━━━━━ RECORDS SUPPLIED ━━━━━
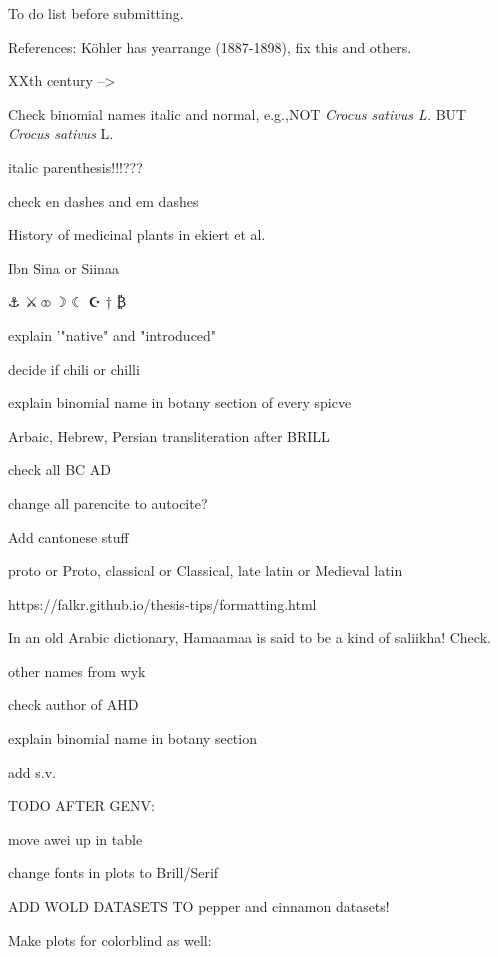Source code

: To do list before submitting.

References: Köhler has yearrange (1887-1898), fix this and others.

XXth century --> \textss

Check binomial names italic and normal, e.g.,NOT \textit{Crocus sativus L.} BUT \textit{Crocus sativus} L.

italic parenthesis!!!???

check en dashes and em dashes

History of medicinal plants in ekiert et al.

Ibn Sina or Siinaa

⚓ 
⚔
⚭
☽
☾
☪
†
₿

explain '"native" and "introduced"

decide if chili or chilli

explain binomial name in botany section of every spicve


Arbaic, Hebrew, Persian transliteration after BRILL

check all BC AD


change all parencite to autocite?

Add cantonese stuff

proto or Proto, classical or Classical, late latin or Medieval latin

https://falkr.github.io/thesis-tips/formatting.html

In an old Arabic dictionary, Hamaamaa is said to be a kind of saliikha! Check.

other names from wyk

check author of AHD

explain binomial name in botany section

add s.v.

TODO AFTER GENV:

move awei up in table

change fonts in plots to Brill/Serif

ADD WOLD DATASETS TO pepper and cinnamon datasets!

Make plots for colorblind as well:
━━━━━
Reproduce each line, exactly as it appears, from the one that contains "move awei up in table" through the last line of the records. Add no other lines.

- _ANSWER TO THIS PROBLEM_
move awei up in table

change fonts in plots to Brill/Serif

ADD WOLD DATASETS TO pepper and cinnamon datasets!

Make plots for colorblind as well:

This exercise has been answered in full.